コロナ禍により、銀行の働き方改革が進行中です
テレワークが絶賛進捗中。業績への影響は限定的です。
✔ 本記事の内容
・銀行の業績への影響
・飲み会、宴席等への影響
コロナによって多くの常識が変わりつつあります。
朝の通勤電車は、コロナ前のような満員ではなく、それなりに空いています。
街の飲み屋街はおとなしい限りです。
職場の同僚と食事や会話をする機会も減りました。
現役のメガバンク銀行員である僕の肌感覚として、2020年2月後半くらいからきな臭い匂いが漂い始めた感じがします。
3月に入るとその感覚が現実のものになり、緊急事態宣言で一気に状況が変わりました。
とはいえ、世の中の資金決済が滞ってはいけないし、経済は回さなければならない。
銀行員は社会の基盤機能維持者として、感染リスクを最小限に抑え、かつ業務を最低限こなしていくという、大きな制約の中で両輪を回していく立ち回りを求められました。
こういってしまっては失礼にあたりますが、飲食や宿泊、娯楽といった分野は、最悪の場合なくてもみんなが生きていけます。
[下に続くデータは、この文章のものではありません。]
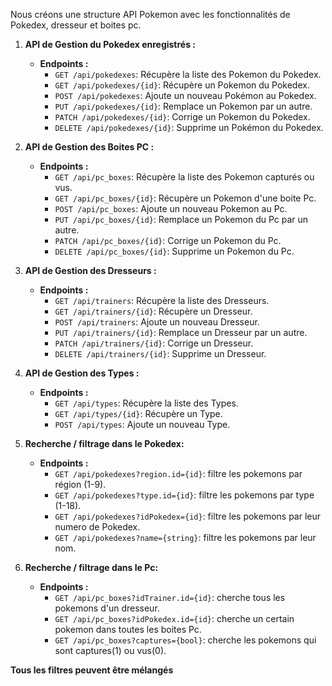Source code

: Nous créons une structure API Pokemon avec les fonctionnalités de Pokedex, dresseur et boites pc.

1. **API de Gestion du Pokedex enregistrés :**
   - **Endpoints :**
     - `GET /api/pokedexes`: Récupère la liste des Pokemon du Pokedex.
     - `GET /api/pokedexes/{id}`: Récupère un Pokemon du Pokedex.
     - `POST /api/pokedexes`: Ajoute un nouveau Pokémon au Pokedex.
     - `PUT /api/pokedexes/{id}`: Remplace un Pokemon par un autre.
     - `PATCH /api/pokedexes/{id}`: Corrige un Pokemon du Pokedex.
     - `DELETE /api/pokedexes/{id}`: Supprime un Pokémon du Pokedex.

2. **API de Gestion des Boites PC :**
   - **Endpoints :**
     - `GET /api/pc_boxes`: Récupère la liste des Pokemon capturés ou vus.
     - `GET /api/pc_boxes/{id}`: Récupère un Pokemon d'une boite Pc.
     - `POST /api/pc_boxes`: Ajoute un nouveau Pokemon au Pc.
     - `PUT /api/pc_boxes/{id}`: Remplace un Pokemon du Pc par un autre.
     - `PATCH /api/pc_boxes/{id}`: Corrige un Pokemon du Pc.
     - `DELETE /api/pc_boxes/{id}`: Supprime un Pokemon du Pc.

3. **API de Gestion des Dresseurs :**
   - **Endpoints :**
     - `GET /api/trainers`: Récupère la liste des Dresseurs.
     - `GET /api/trainers/{id}`: Récupère un Dresseur.
     - `POST /api/trainers`: Ajoute un nouveau Dresseur.
     - `PUT /api/trainers/{id}`: Remplace un Dresseur par un autre.
     - `PATCH /api/trainers/{id}`: Corrige un Dresseur.
     - `DELETE /api/trainers/{id}`: Supprime un Dresseur.

4. **API de Gestion des Types :**
   - **Endpoints :**
     - `GET /api/types`: Récupère la liste des Types.
     - `GET /api/types/{id}`: Récupère un Type.
     - `POST /api/types`: Ajoute un nouveau Type.

5. **Recherche / filtrage dans le Pokedex:**
   - **Endpoints :**
     - `GET /api/pokedexes?region.id={id}`: filtre les pokemons par région (1-9).
     - `GET /api/pokedexes?type.id={id}`: filtre les pokemons par type (1-18).
     - `GET /api/pokedexes?idPokedex={id}`: filtre les pokemons par leur numero de Pokedex.
     - `GET /api/pokedexes?name={string}`: filtre les pokemons par leur nom.

6. **Recherche / filtrage dans le Pc:**
   - **Endpoints :**
     - `GET /api/pc_boxes?idTrainer.id={id}`: cherche tous les pokemons d'un dresseur.
     - `GET /api/pc_boxes?idPokedex.id={id}`: cherche un certain pokemon dans toutes les boites Pc.
     - `GET /api/pc_boxes?captures={bool}`: cherche les pokemons qui sont captures(1) ou vus(0).

**Tous les filtres peuvent être mélangés**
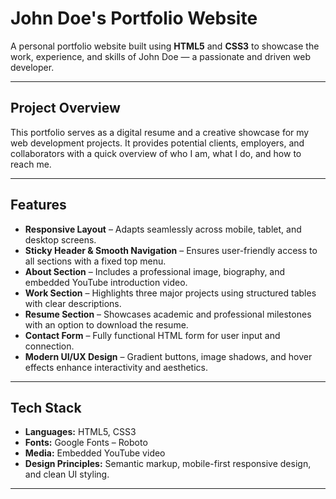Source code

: # John Doe's Portfolio Website

A personal portfolio website built using **HTML5** and **CSS3** to showcase the work, experience, and skills of John Doe — a passionate and driven web developer.

---

## Project Overview

This portfolio serves as a digital resume and a creative showcase for my web development projects. It provides potential clients, employers, and collaborators with a quick overview of who I am, what I do, and how to reach me.

---

## Features

- **Responsive Layout** – Adapts seamlessly across mobile, tablet, and desktop screens.
- **Sticky Header & Smooth Navigation** – Ensures user-friendly access to all sections with a fixed top menu.
- **About Section** – Includes a professional image, biography, and embedded YouTube introduction video.
- **Work Section** – Highlights three major projects using structured tables with clear descriptions.
- **Resume Section** – Showcases academic and professional milestones with an option to download the resume.
- **Contact Form** – Fully functional HTML form for user input and connection.
- **Modern UI/UX Design** – Gradient buttons, image shadows, and hover effects enhance interactivity and aesthetics.

---

## Tech Stack

- **Languages:** HTML5, CSS3
- **Fonts:** Google Fonts – Roboto
- **Media:** Embedded YouTube video
- **Design Principles:** Semantic markup, mobile-first responsive design, and clean UI styling.

---


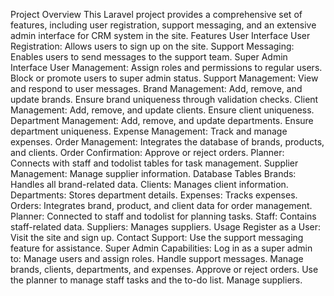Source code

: Project Overview
    This Laravel project provides a comprehensive set of features, including user registration, support messaging, and an extensive admin interface for CRM system in the site.
Features
User Interface
User Registration: Allows users to sign up on the site.
Support Messaging: Enables users to send messages to the support team.
Super Admin Interface
User Management:
Assign roles and permissions to regular users.
Block or promote users to super admin status.
Support Management:
View and respond to user messages.
Brand Management:
Add, remove, and update brands.
Ensure brand uniqueness through validation checks.
Client Management:
Add, remove, and update clients.
Ensure client uniqueness.
Department Management:
Add, remove, and update departments.
Ensure department uniqueness.
Expense Management: Track and manage expenses.
Order Management: Integrates the database of brands, products, and clients.
Order Confirmation: Approve or reject orders.
Planner: Connects with staff and todolist tables for task management.
Supplier Management: Manage supplier information.
Database Tables
Brands: Handles all brand-related data.
Clients: Manages client information.
Departments: Stores department details.
Expenses: Tracks expenses.
Orders: Integrates brand, product, and client data for order management.
Planner: Connected to staff and todolist for planning tasks.
Staff: Contains staff-related data.
Suppliers: Manages suppliers.
Usage
Register as a User: Visit the site and sign up.
Contact Support: Use the support messaging feature for assistance.
Super Admin Capabilities:
Log in as a super admin to:
Manage users and assign roles.
Handle support messages.
Manage brands, clients, departments, and expenses.
Approve or reject orders.
Use the planner to manage staff tasks and the to-do list.
Manage suppliers.
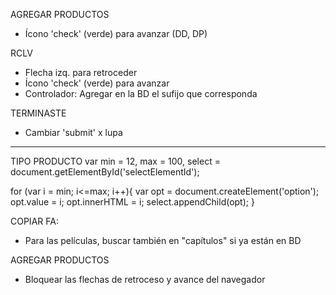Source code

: AGREGAR PRODUCTOS
- Ícono 'check' (verde) para avanzar (DD, DP)

RCLV
- Flecha izq. para retroceder
- Ícono 'check' (verde) para avanzar
- Controlador: Agregar en la BD el sufijo que corresponda

TERMINASTE
- Cambiar 'submit' x lupa

*******************************************************************************
TIPO PRODUCTO
var min = 12,
    max = 100,
    select = document.getElementById('selectElementId');

for (var i = min; i<=max; i++){
    var opt = document.createElement('option');
    opt.value = i;
    opt.innerHTML = i;
    select.appendChild(opt);
}

COPIAR FA: 
- Para las películas, buscar también en "capítulos" si ya están en BD

AGREGAR PRODUCTOS
- Bloquear las flechas de retroceso y avance del navegador
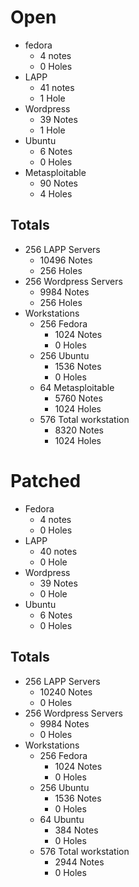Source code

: # Open
* fedora 
    * 4 notes
    * 0 Holes
* LAPP
    * 41 notes
    * 1 Hole
* Wordpress
    * 39 Notes
    * 1 Hole
* Ubuntu
    * 6 Notes
    * 0 Holes
* Metasploitable
    * 90 Notes
    * 4 Holes

## Totals
* 256 LAPP Servers
    * 10496 Notes
    * 256 Holes
* 256 Wordpress Servers
    * 9984 Notes
    * 256 Holes
* Workstations
    * 256 Fedora
        * 1024 Notes
        * 0 Holes
    * 256 Ubuntu
        * 1536 Notes
        * 0 Holes
    * 64 Metasploitable
        * 5760 Notes
        * 1024 Holes
    * 576 Total workstation
        * 8320 Notes
        * 1024 Holes



# Patched
* Fedora 
    * 4 notes
    * 0 Holes
* LAPP
    * 40 notes
    * 0 Hole
* Wordpress
    * 39 Notes
    * 0 Hole
* Ubuntu
    * 6 Notes
    * 0 Holes

## Totals
* 256 LAPP Servers
    * 10240 Notes
    * 0 Holes
* 256 Wordpress Servers
    * 9984 Notes
    * 0 Holes
* Workstations
    * 256 Fedora
        * 1024 Notes
        * 0 Holes
    * 256 Ubuntu
        * 1536 Notes
        * 0 Holes
    * 64 Ubuntu 
        * 384 Notes
        * 0 Holes
    * 576 Total workstation
        * 2944 Notes
        * 0 Holes
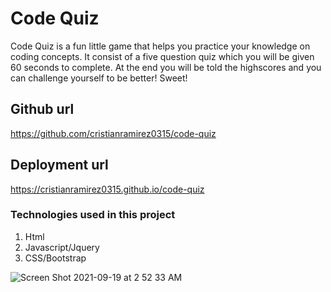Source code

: # Code Quiz

Code Quiz is a fun little game that helps you practice your knowledge on coding concepts.
It consist of a five question quiz which you will be given 60 seconds to complete.
At the end you will be told the highscores and you can challenge yourself to be better! Sweet! 

## Github url
https://github.com/cristianramirez0315/code-quiz

## Deployment url
https://cristianramirez0315.github.io/code-quiz

### Technologies used in this project
1. Html
2. Javascript/Jquery
3. CSS/Bootstrap

![Screen Shot 2021-09-19 at 2 52 33 AM](https://user-images.githubusercontent.com/41925559/133918472-230ee55f-347c-4c9c-ba06-ad596ee7282e.png)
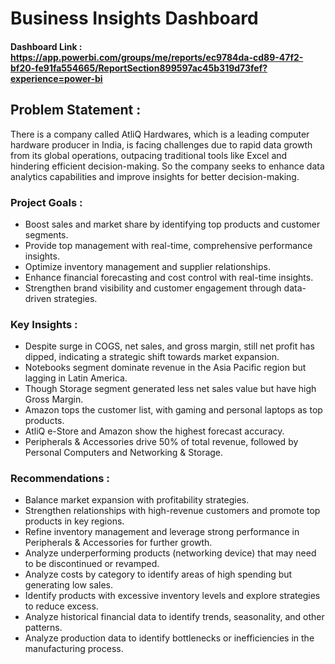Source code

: # Business Insights Dashboard

#### Dashboard Link : https://app.powerbi.com/groups/me/reports/ec9784da-cd89-47f2-bf20-fe91fa554665/ReportSection899597ac45b319d73fef?experience=power-bi

## Problem Statement :

There is a company called AtliQ Hardwares, which is a leading computer hardware producer in India, is facing challenges due to rapid data growth from its global operations, outpacing traditional tools like Excel and hindering efficient decision-making. So the company seeks to enhance data analytics capabilities and improve insights for better decision-making.

### Project Goals :
  * Boost sales and market share by identifying top products and customer segments.
  * Provide top management with real-time, comprehensive performance insights.
  * Optimize inventory management and supplier relationships.
  * Enhance financial forecasting and cost control with real-time insights.
  * Strengthen brand visibility and customer engagement through data-driven strategies.


### Key Insights :
  * Despite surge in COGS, net sales, and gross margin, still net profit has dipped, indicating a strategic shift towards market expansion.
  * Notebooks segment dominate revenue in the Asia Pacific region but lagging in Latin America.
  * Though Storage segment generated less net sales value but have high Gross Margin. 
  * Amazon tops the customer list, with gaming and personal laptops as top products.
  * AtliQ e-Store and Amazon show the highest forecast accuracy.
  * Peripherals & Accessories drive 50% of total revenue, followed by Personal Computers and Networking & Storage.


### Recommendations :
  * Balance market expansion with profitability strategies.
  * Strengthen relationships with high-revenue customers and promote top products in key regions.
  * Refine inventory management and leverage strong performance in Peripherals & Accessories for further growth.
  * Analyze underperforming products (networking device) that may need to be discontinued or revamped.
  * Analyze costs by category to identify areas of high spending but generating low sales.
  * Identify products with excessive inventory levels and explore strategies to reduce excess. 
  * Analyze historical financial data to identify trends, seasonality, and other patterns.
  * Analyze production data to identify bottlenecks or inefficiencies in the manufacturing process.
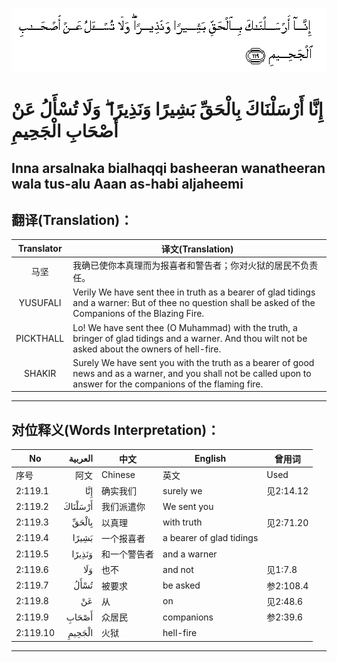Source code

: ![002:119](images/002_119.gif)

#   إِنَّا أَرْسَلْنَاكَ بِالْحَقِّ بَشِيرًا وَنَذِيرًا ۖ وَلَا تُسْأَلُ عَنْ أَصْحَابِ الْجَحِيمِ 

## Inna arsalnaka bialhaqqi basheeran wanatheeran wala tus-alu Aaan as-habi aljaheemi

## 翻译(Translation)：

| Translator | 译文(Translation)                                            |
| :--------: | ------------------------------------------------------------ |
|    马坚    | 我确已使你本真理而为报喜者和警告者；你对火狱的居民不负责任。 |
|  YUSUFALI  | Verily We have sent thee in truth as a bearer of glad tidings and a warner: But of thee no question shall be asked of the Companions of the Blazing Fire. |
| PICKTHALL  | Lo! We have sent thee (O Muhammad) with the truth, a bringer of glad tidings and a warner. And thou wilt not be asked about the owners of hell-fire. |
|   SHAKIR   | Surely We have sent you with the truth as a bearer of good news and as a warner, and you shall not be called upon to answer for the companions of the flaming fire. |

---

## 对位释义(Words Interpretation)：

| No       | العربية | 中文         | English                  | 曾用词    |
| -------- | ------: | ------------ | ------------------------ | --------- |
| 序号     |    阿文 | Chinese      | 英文                     | Used      |
| 2:119.1  |     إِنَّا | 确实我们     | surely we                | 见2:14.12 |
| 2:119.2  | أَرْسَلْنَاكَ | 我们派遣你   | We sent you              |           |
| 2:119.3  |   بِالْحَقِّ | 以真理       | with truth               | 见2:71.20 |
| 2:119.4  |   بَشِيرًا | 一个报喜者   | a bearer of glad tidings |           |
| 2:119.5  |  وَنَذِيرًا | 和一个警告者 | and a warner             |           |
| 2:119.6  |     وَلَا | 也不         | and not                  | 见1:7.8   |
| 2:119.7  |    تُسْأَلُ | 被要求       | be asked                 | 参2:108.4 |
| 2:119.8  |      عَنْ | 从           | on                       | 见2:48.6  |
| 2:119.9  |   أَصْحَابِ | 众居民       | companions               | 参2:39.6  |
| 2:119.10 |  الْجَحِيمِ | 火狱         | hell-fire                |           |

---
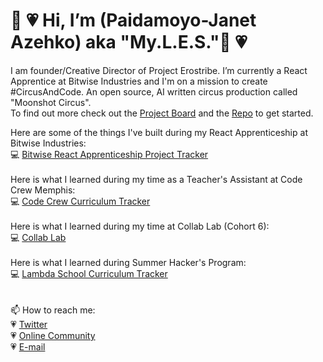  <h1>👋 💗 Hi, I’m (Paidamoyo-Janet Azehko) aka "My.L.E.S."👋 💗</h1>
 
 I am founder/Creative Director of Project Erostribe. I’m currently a React Apprentice at Bitwise Industries and I'm on a mission to create #CircusAndCode.  An open source, AI written circus production called "Moonshot Circus". 
 <br>
 To find out more check out the [Project Board](https://github.com/users/ProjectErostribe/projects/3) and the [Repo](https://github.com/ProjectErostribe/cnc-code-of-conduct/blob/main/README.md) to get started.
 
Here are some of the things I've built during my React Apprenticeship at Bitwise Industries:<br> 
  :computer: [Bitwise React Apprenticeship Project Tracker](https://github.com/users/ProjectErostribe/projects/4)
<br><br>
 Here is what I learned during my time as a Teacher's Assistant at Code Crew Memphis:<br>
  :computer: [Code Crew Curriculum Tracker](https://github.com/users/ProjectErostribe/projects/7) 
<br><br>
  Here is what I learned during my time at Collab Lab (Cohort 6):<br>
    :computer: [Collab Lab](https://github.com/ProjectErostribe/tcl-6-smart-shopping-list)
<br><br>
 Here is what I learned during Summer Hacker's Program:<br>
   :computer: [Lambda School Curriculum Tracker](https://github.com/users/ProjectErostribe/projects/5)
 <br><br><br>
  📫 How to reach me: <br>
  :heartpulse: [Twitter](www.twitter.com/advocatemyles) <br>
  :heartpulse: [Online Community](https://circusandcode.disciplemedia.com) <br>
  :heartpulse: [E-mail](janet@projecterostribe.com) <br>
  
  <!-- :heartpulse: [Website](https://www.projecterostribe.com)<br>
  <!-- :heartpulse: [Observable](https://www.observablehq.com/@projecterostribe) <br>
  <!-- :heartpulse: [Dev.to](https://dev.to/projecterostribe) <br> -->
  


<!---
ProjectErostribe/ProjectErostribe is a ✨ special ✨ repository because its `README.md` (this file) appears on your GitHub profile.
You can click the Preview link to take a look at your changes.
--->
食品や農林水産、そして金融は、無いと経済や国民の生活に直結します。
この観点で、コロナ禍の暗黒期である緊急事態宣言下においても、銀行は通常通りの職務が求められました。
感染リスクを抑えるためには出勤時間をずらさなければならない。
そんな義務感から、時差出勤の緩和が進みました。
そもそも出勤することに感染リスクがあるから、在宅ワークや出勤停止が行われました。
みんなが在宅ワークでは出来ることに限界があり、業務が回らないから、銀行のインフラを一部、在宅でも活用できるようにネットワークの解放が進みます。
情報セキュリティーとの兼ね合いで、社内のイントラネットに接続可能な専用端末や携帯電話の手配が進み、徐々に在宅ワークでもできる業務が広がってきました。
コロナ禍によって、その前の状態にはいまだ戻れない状況が続きますが、ある程度こんなクソみたいな状況に慣れつつある10月です。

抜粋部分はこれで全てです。